-- Your objective --
Write out the stretch of lines below that begins at the line with "Don’t just copy" and ends at the line with "#### 3. Discuss and revise as needed", including both, exactly as given and nothing more.

=== Section Start ===

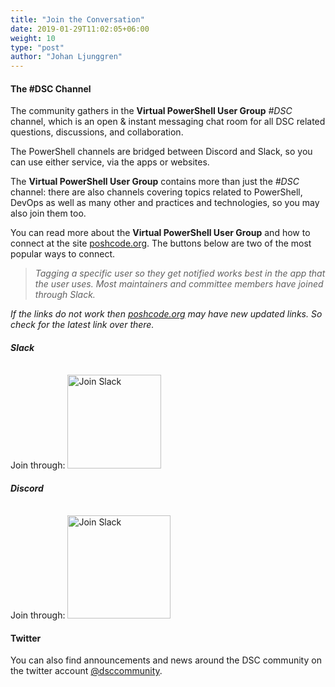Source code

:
```yaml
---
title: "Join the Conversation"
date: 2019-01-29T11:02:05+06:00
weight: 10
type: "post"
author: "Johan Ljunggren"
---
```


#### The #DSC Channel

The community gathers in the **Virtual PowerShell User Group** _#DSC_ channel,
which is an open & instant messaging chat room for all DSC related questions,
discussions, and collaboration.

The PowerShell channels are bridged between Discord and Slack, so you
can use either service, via the apps or websites.

The **Virtual PowerShell User Group** contains more than just the _#DSC_
channel: there are also channels covering topics related to PowerShell,
DevOps as well as many other and practices and technologies, so you
may also join them too.

You can read more about the **Virtual PowerShell User Group** and how to
connect at the site [poshcode.org](http://poshcode.org/). The buttons below
are two of the most popular ways to connect.

> *Tagging a specific user so they get notified works best in the app
> that the user uses. Most maintainers and committee members have joined
> through Slack.*

_If the links do not work then [poshcode.org](http://poshcode.org/)_
_may have new updated links. So check for the latest link over there._

##### Slack

Join through: <a href="https://join.slack.com/t/powershell/shared_invite/enQtNjk2ODE4MTkxNTY4LWJlOTU3NzBiYWFiMjM3Mzg3M2E5OGJiNGE4YjVhODVlNWNlY2I2ZWRkNGY2NjE4MThiYTg4OWI5NjA4MDM3ZjQ" target="_blank"><img src="https://img.shields.io/badge/Slack-PowerShell-blue.svg?style=flat&logo=Slack" alt="Join Slack" style="width:150px;padding-top: 12px;" /></a>

##### Discord

Join through: <a href="https://discordapp.com/invite/AtzXnJM" target="_blank"><img src="https://img.shields.io/badge/Discord-PowerShell-blue.svg?style=flat&logo=Discord" alt="Join Slack" style="width:165px;padding-top: 12px;" /></a>

#### Twitter

You can also find announcements and news around the DSC community on the twitter
account [@dsccommunity](https://twitter.com/dsccommunity).
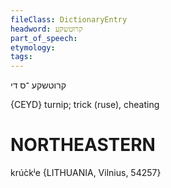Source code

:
 ```yaml
---
fileClass: DictionaryEntry
headword: קרוטשקע
part_of_speech: 
etymology: 
tags: 
---
```

קרוטשקע
־ס
די

{CEYD}
turnip; trick (ruse), cheating

NORTHEASTERN
==============

krúc̀kʲe {LITHUANIA, Vilnius, 54257}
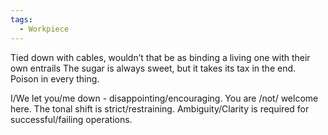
 ```yaml
---
tags:
  - Workpiece
---
```


Tied down with cables, wouldn’t that be as binding a living one with their own entrails
The sugar is always sweet, but it takes its tax in the end.
Poison in every thing.

I/We let you/me down - disappointing/encouraging.
You are /not/ welcome here.
The tonal shift is strict/restraining.
Ambiguity/Clarity is required for successful/failing operations.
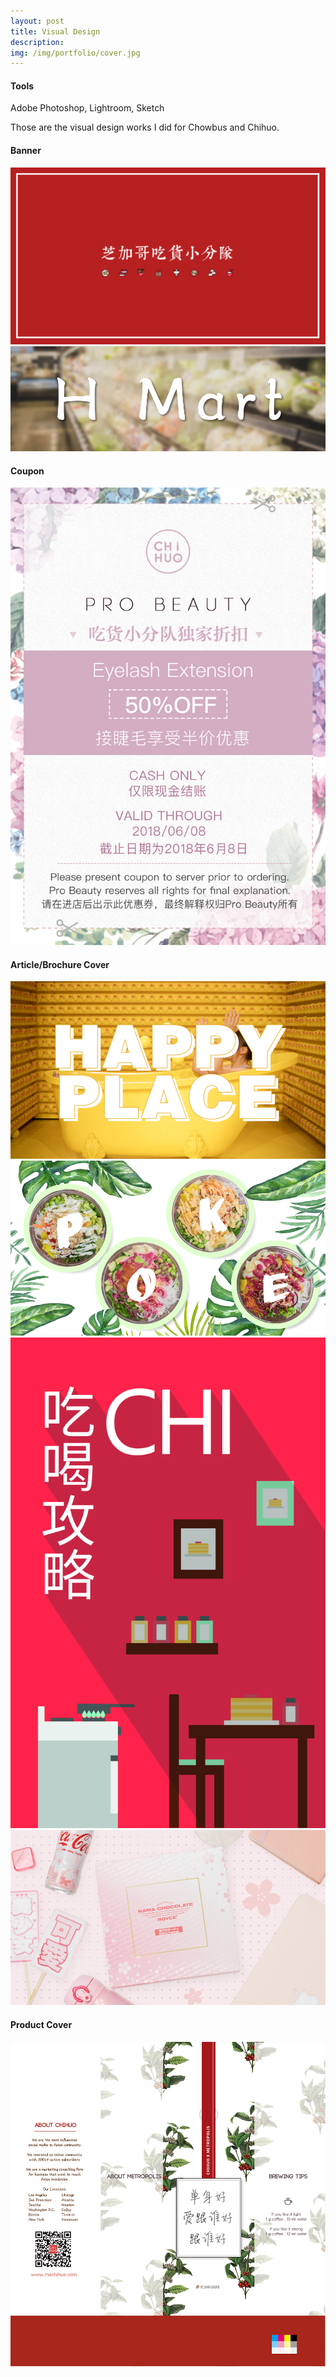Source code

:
 ```yaml
---
layout: post
title: Visual Design
description:
img: /img/portfolio/cover.jpg
---
```


<div class="list-box">
		<h4>Tools</h4>
		<p>Adobe Photoshop, Lightroom, Sketch</p>
</div>

<p class="custom-p">Those are the visual design works I did for Chowbus and Chihuo.</p>

<div class="portfolio-subtitle"><h4>Banner</h4></div>
<div class=".img_row_custom">
  <img
    class="col three"
    src="/img/portfolio/visualdesign/chihuo_youtube_banner.jpg"
    alt=""
    title=" Chihuo Youtube banner"
  />
</div>
<div class=".img_row_custom">
  <img
    class="col three"
    src="/img/portfolio/visualdesign/hmart02.jpg"
    alt=""
    title="Hmart"
  />
</div>

<div class="portfolio-subtitle"><h4>Coupon</h4></div>
<div class=".img_row_custom">
  <img
    class="col three"
    src="/img/portfolio/visualdesign/coupon.jpg"
    alt=""
    title="Coupon"
  />
</div>

<div class="portfolio-subtitle"><h4>Article/Brochure Cover</h4></div>
<div class=".img_row_custom">
  <img
    class="col three"
    src="/img/portfolio/visualdesign/happyplace_cover3.jpg"
    alt=""
    title="Happy Place coupon"
  />
</div>
<div class=".img_row_custom">
  <img
    class="col three"
    src="/img/portfolio/visualdesign/poke_cover.jpg"
    alt=""
    title="Poke cover"
  />
</div>
<div class=".img_row_custom">
  <img
    class="col three"
    src="/img/portfolio/visualdesign/chihe_cover_2.jpg"
    alt=""
    title="Chihe cover"
  />
</div>
<div class=".img_row_custom">
  <img
    class="col three"
    src="/img/portfolio/visualdesign/choco_cover1.jpg"
    alt=""
    title="Chocolate cover"
  />
</div>

<div class="portfolio-subtitle"><h4>Product Cover</h4></div>
<div class=".img_row_custom">
  <img
    class="col three"
    src="/img/portfolio/visualdesign/revision5.jpg"
    alt=""
    title="revision"
  />
</div>
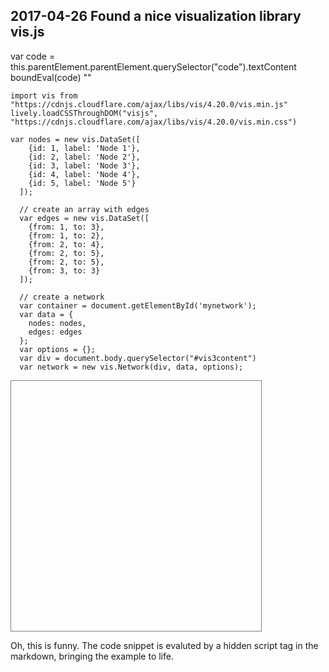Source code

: ## 2017-04-26 Found a nice visualization library vis.js


<lively-script>
var code = this.parentElement.parentElement.querySelector("code").textContent
boundEval(code)
""
</lively-script>

```JS
import vis from "https://cdnjs.cloudflare.com/ajax/libs/vis/4.20.0/vis.min.js" 
lively.loadCSSThroughDOM("visjs", "https://cdnjs.cloudflare.com/ajax/libs/vis/4.20.0/vis.min.css")

var nodes = new vis.DataSet([
    {id: 1, label: 'Node 1'},
    {id: 2, label: 'Node 2'},
    {id: 3, label: 'Node 3'},
    {id: 4, label: 'Node 4'},
    {id: 5, label: 'Node 5'}
  ]);

  // create an array with edges
  var edges = new vis.DataSet([
    {from: 1, to: 3},
    {from: 1, to: 2},
    {from: 2, to: 4},
    {from: 2, to: 5},
    {from: 2, to: 5},
    {from: 3, to: 3}
  ]);

  // create a network
  var container = document.getElementById('mynetwork');
  var data = {
    nodes: nodes,
    edges: edges
  };
  var options = {};
  var div = document.body.querySelector("#vis3content")
  var network = new vis.Network(div, data, options);
```
<div id="vis3content" style="width:400px; height:400px; border: 1px solid gray"></div>

Oh, this is funny. The code snippet is evaluted by a hidden script tag in the markdown, bringing the example to life. 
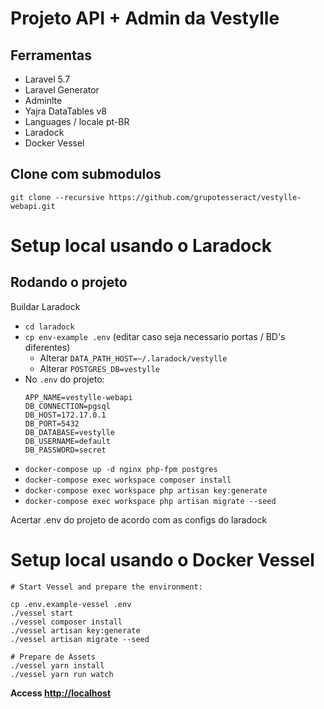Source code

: # Projeto API + Admin da Vestylle

## Ferramentas

- Laravel 5.7
- Laravel Generator
- Adminlte
- Yajra DataTables v8
- Languages / locale pt-BR
- Laradock
- Docker Vessel

## Clone com submodulos

`git clone --recursive https://github.com/grupotesseract/vestylle-webapi.git`

# Setup local usando o Laradock

## Rodando o projeto

Buildar Laradock
- `cd laradock`
- `cp env-example .env` (editar caso seja necessario portas / BD's diferentes)
    - Alterar `DATA_PATH_HOST=~/.laradock/vestylle`
    - Alterar `POSTGRES_DB=vestylle`
- No `.env` do projeto:
    ```
    APP_NAME=vestylle-webapi
    DB_CONNECTION=pgsql
    DB_HOST=172.17.0.1
    DB_PORT=5432
    DB_DATABASE=vestylle
    DB_USERNAME=default
    DB_PASSWORD=secret
    ```
- `docker-compose up -d nginx php-fpm postgres`
- `docker-compose exec workspace composer install`
- `docker-compose exec workspace php artisan key:generate`
- `docker-compose exec workspace php artisan migrate --seed`

Acertar .env do projeto de acordo com as configs do laradock

# Setup local usando o Docker Vessel

```
# Start Vessel and prepare the environment:

cp .env.example-vessel .env
./vessel start
./vessel composer install
./vessel artisan key:generate
./vessel artisan migrate --seed

# Prepare de Assets
./vessel yarn install
./vessel yarn run watch
```

**Access [http://localhost](http://localhost)**
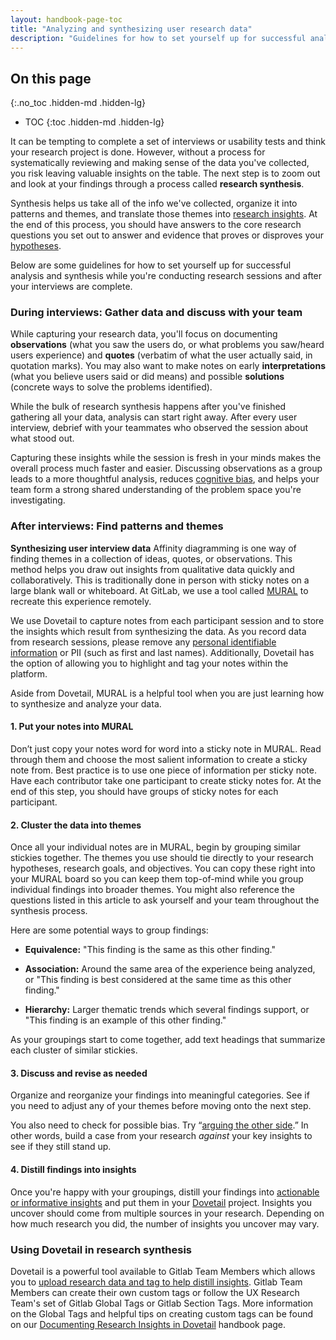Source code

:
 ```yaml
---
layout: handbook-page-toc
title: "Analyzing and synthesizing user research data"
description: "Guidelines for how to set yourself up for successful analysis and synthesis while you're conducting research sessions and after your interviews are complete"
---
```


## On this page
{:.no_toc .hidden-md .hidden-lg}

- TOC
{:toc .hidden-md .hidden-lg}


It can be tempting to complete a set of interviews or usability tests and think your research project is done. However, without a process for systematically reviewing and making sense of the data you've collected, you risk leaving valuable insights on the table. The next step is to zoom out and look at your findings through a process called **research synthesis**.

Synthesis helps us take all of the info we've collected, organize it into patterns and themes, and translate those themes into [research insights](/handbook/engineering/ux/ux-research-training/research-insights/). At the end of this process, you should have answers to the core research questions you set out to answer and evidence that proves or disproves your [hypotheses](/handbook/engineering/ux/ux-research-training/defining-goals-objectives-and-hypotheses/).

Below are some guidelines for how to set yourself up for successful analysis and synthesis while you're conducting research sessions and after your interviews are complete. 

### During interviews: Gather data and discuss with your team
While capturing your research data, you'll focus on documenting **observations** (what you saw the users do, or what problems you saw/heard users experience) and **quotes** (verbatim of what the user actually said, in quotation marks). You may also want to make notes on early **interpretations** (what you believe users said or did means) and possible **solutions** (concrete ways to solve the problems identified).

While the bulk of research synthesis happens after you've finished gathering all your data, analysis can start right away. After every user interview, debrief with your teammates who observed the session about what stood out.

Capturing these insights while the session is fresh in your minds makes the overall process much faster and easier. Discussing observations as a group leads to a more thoughtful analysis, reduces [cognitive bias](https://medium.com/better-humans/cognitive-bias-cheat-sheet-55a472476b18), and helps your team form a strong shared understanding of the problem space you're investigating.

### After interviews: Find patterns and themes

**Synthesizing user interview data**
Affinity diagramming is one way of finding themes in a collection of ideas, quotes, or observations. This method helps you draw out insights from qualitative data quickly and collaboratively. This is traditionally done in person with sticky notes on a large blank wall or whiteboard. At GitLab, we use a tool called [MURAL](https://mural.co/) to recreate this experience remotely.

We use Dovetail to capture notes from each participant session and to store the insights which result from synthesizing the data. As you record data from research sessions, please remove any [personal identifiable information](https://about.gitlab.com/handbook/support/workflows/pii_removal_requests.html#overview) or PII (such as first and last names). Additionally, Dovetail has the option of allowing you to highlight and tag your notes within the platform. 

Aside from Dovetail, MURAL is a helpful tool when you are just learning how to synthesize and analyze your data.

#### 1. Put your notes into MURAL
Don’t just copy your notes word for word into a sticky note in MURAL. Read through them and choose the most salient information to create a sticky note from. Best practice is to use one piece of information per sticky note. Have each contributor take one participant to create sticky notes for. At the end of this step, you should have groups of sticky notes for each participant.

#### 2. Cluster the data into themes
Once all your individual notes are in MURAL, begin by grouping similar stickies together. The themes you use should tie directly to your research hypotheses, research goals, and objectives. You can copy these right into your MURAL board so you can keep them top-of-mind while you group individual findings into broader themes. You might also reference the questions listed in this article to ask yourself and your team throughout the synthesis process.

Here are some potential ways to group findings:

* **Equivalence:** "This finding is the same as this other finding."

* **Association:** Around the same area of the experience being analyzed, or "This finding is best considered at the same time as this other finding."

* **Hierarchy:** Larger thematic trends which several findings support, or "This finding is an example of this other finding."

As your groupings start to come together, add text headings that summarize each cluster of similar stickies.

#### 3. Discuss and revise as needed
Organize and reorganize your findings into meaningful categories. See if you need to adjust any of your themes before moving onto the next step.

You also need to check for possible bias. Try “[arguing the other side](https://uxdesign.cc/how-to-look-at-evidence-and-not-translate-it-into-your-own-agenda-9860171b7ba9).” In other words, build a case from your research *against* your key insights to see if they still stand up.

#### 4. Distill findings into insights
Once you're happy with your groupings, distill your findings into [actionable or informative insights](/handbook/engineering/ux/ux-research-training/research-insights/) and put them in your [Dovetail](/handbook/engineering/ux/dovetail/#getting-started-with-dovetail) project. Insights you uncover should come from multiple sources in your research. Depending on how much research you did, the number of insights you uncover may vary. 
 
### Using Dovetail in research synthesis

Dovetail is a powerful tool available to Gitlab Team Members which allows you to [upload research data and tag to help distill insights](/handbook/engineering/ux/dovetail/#the-ux-research-teams-guide-to-documenting-insights-in-dovetail). Gitlab Team Members can create their own custom tags or follow the UX Research Team's set of Gitlab Global Tags or Gitlab Section Tags. More information on the Global Tags and helpful tips on creating custom tags can be found on our [Documenting Research Insights in Dovetail](/handbook/engineering/ux/dovetail/#tagging-data-in-dovetail) handbook page.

=== Section End ===

-- Exercise result --
Don’t just copy your notes word for word into a sticky note in MURAL. Read through them and choose the most salient information to create a sticky note from. Best practice is to use one piece of information per sticky note. Have each contributor take one participant to create sticky notes for. At the end of this step, you should have groups of sticky notes for each participant.

#### 2. Cluster the data into themes
Once all your individual notes are in MURAL, begin by grouping similar stickies together. The themes you use should tie directly to your research hypotheses, research goals, and objectives. You can copy these right into your MURAL board so you can keep them top-of-mind while you group individual findings into broader themes. You might also reference the questions listed in this article to ask yourself and your team throughout the synthesis process.

Here are some potential ways to group findings:

* **Equivalence:** "This finding is the same as this other finding."

* **Association:** Around the same area of the experience being analyzed, or "This finding is best considered at the same time as this other finding."

* **Hierarchy:** Larger thematic trends which several findings support, or "This finding is an example of this other finding."

As your groupings start to come together, add text headings that summarize each cluster of similar stickies.

#### 3. Discuss and revise as needed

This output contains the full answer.